[Dataset entries]
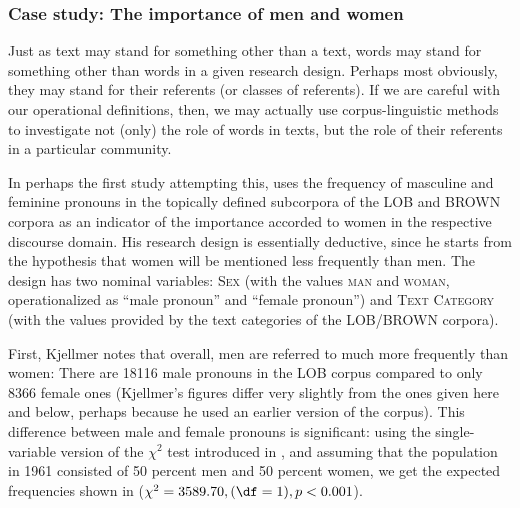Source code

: \subsubsection{Case study: The importance of men and women}
\label{sec:theimportanceofmenandwomen}

Just as text may stand for something other than a text, words may stand for something other than words in a given research design.  Perhaps most obviously, they may stand for their referents (or classes of referents). If we are careful with our operational  definitions, then, we may actually use corpus\hyp{}linguistic methods to investigate not (only) the role of words in texts, but the role of their referents in a particular community.

In perhaps the first study attempting this, \citet{kjellmer_lesser_1986} uses the frequency  of masculine and feminine pronouns  in the topically defined subcorpora of the LOB  and BROWN  corpora as an indicator of the importance accorded to women in the respective discourse domain.  His research design  is essentially deductive,  since he starts from the hypothesis that women will be mentioned less frequently than men. The design has two nominal  variables: \textsc{Sex} (with the values \textsc{man} and \textsc{woman}, operationalized  as ``male pronoun'' and ``female pronoun'') and \textsc{Text Category} (with the values provided by the text categories of the LOB\slash BROWN  corpora).

First, Kjellmer notes that overall, men are referred to much more frequently than women: There are \num{18116} male pronouns in the LOB  corpus compared to only \num{8366} female ones (Kjellmer's figures differ very slightly from the ones given here and below, perhaps because he used an earlier version of the corpus). This difference between male and female pronouns  is significant: using the single\hyp{}variable version of the $\chi^2$  test introduced in , and assuming that the population in 1961 consisted of 50 percent men and 50 percent women,  we get the expected  frequencies shown in  ($\chi^2 = 3589.70, (\df = 1), p < 0.001$).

◆ Directions
Transcribe all of the lines above exactly as given. The pictures stay out.

◆ Solution
Source code

: \subsubsection{Case study: The importance of men and women}
\label{sec:theimportanceofmenandwomen}

Just as text may stand for something other than a text, words may stand for something other than words in a given research design.  Perhaps most obviously, they may stand for their referents (or classes of referents). If we are careful with our operational  definitions, then, we may actually use corpus\hyp{}linguistic methods to investigate not (only) the role of words in texts, but the role of their referents in a particular community.

In perhaps the first study attempting this, \citet{kjellmer_lesser_1986} uses the frequency  of masculine and feminine pronouns  in the topically defined subcorpora of the LOB  and BROWN  corpora as an indicator of the importance accorded to women in the respective discourse domain.  His research design  is essentially deductive,  since he starts from the hypothesis that women will be mentioned less frequently than men. The design has two nominal  variables: \textsc{Sex} (with the values \textsc{man} and \textsc{woman}, operationalized  as ``male pronoun'' and ``female pronoun'') and \textsc{Text Category} (with the values provided by the text categories of the LOB\slash BROWN  corpora).

First, Kjellmer notes that overall, men are referred to much more frequently than women: There are \num{18116} male pronouns in the LOB  corpus compared to only \num{8366} female ones (Kjellmer's figures differ very slightly from the ones given here and below, perhaps because he used an earlier version of the corpus). This difference between male and female pronouns  is significant: using the single\hyp{}variable version of the $\chi^2$  test introduced in , and assuming that the population in 1961 consisted of 50 percent men and 50 percent women,  we get the expected  frequencies shown in  ($\chi^2 = 3589.70, (\df = 1), p < 0.001$).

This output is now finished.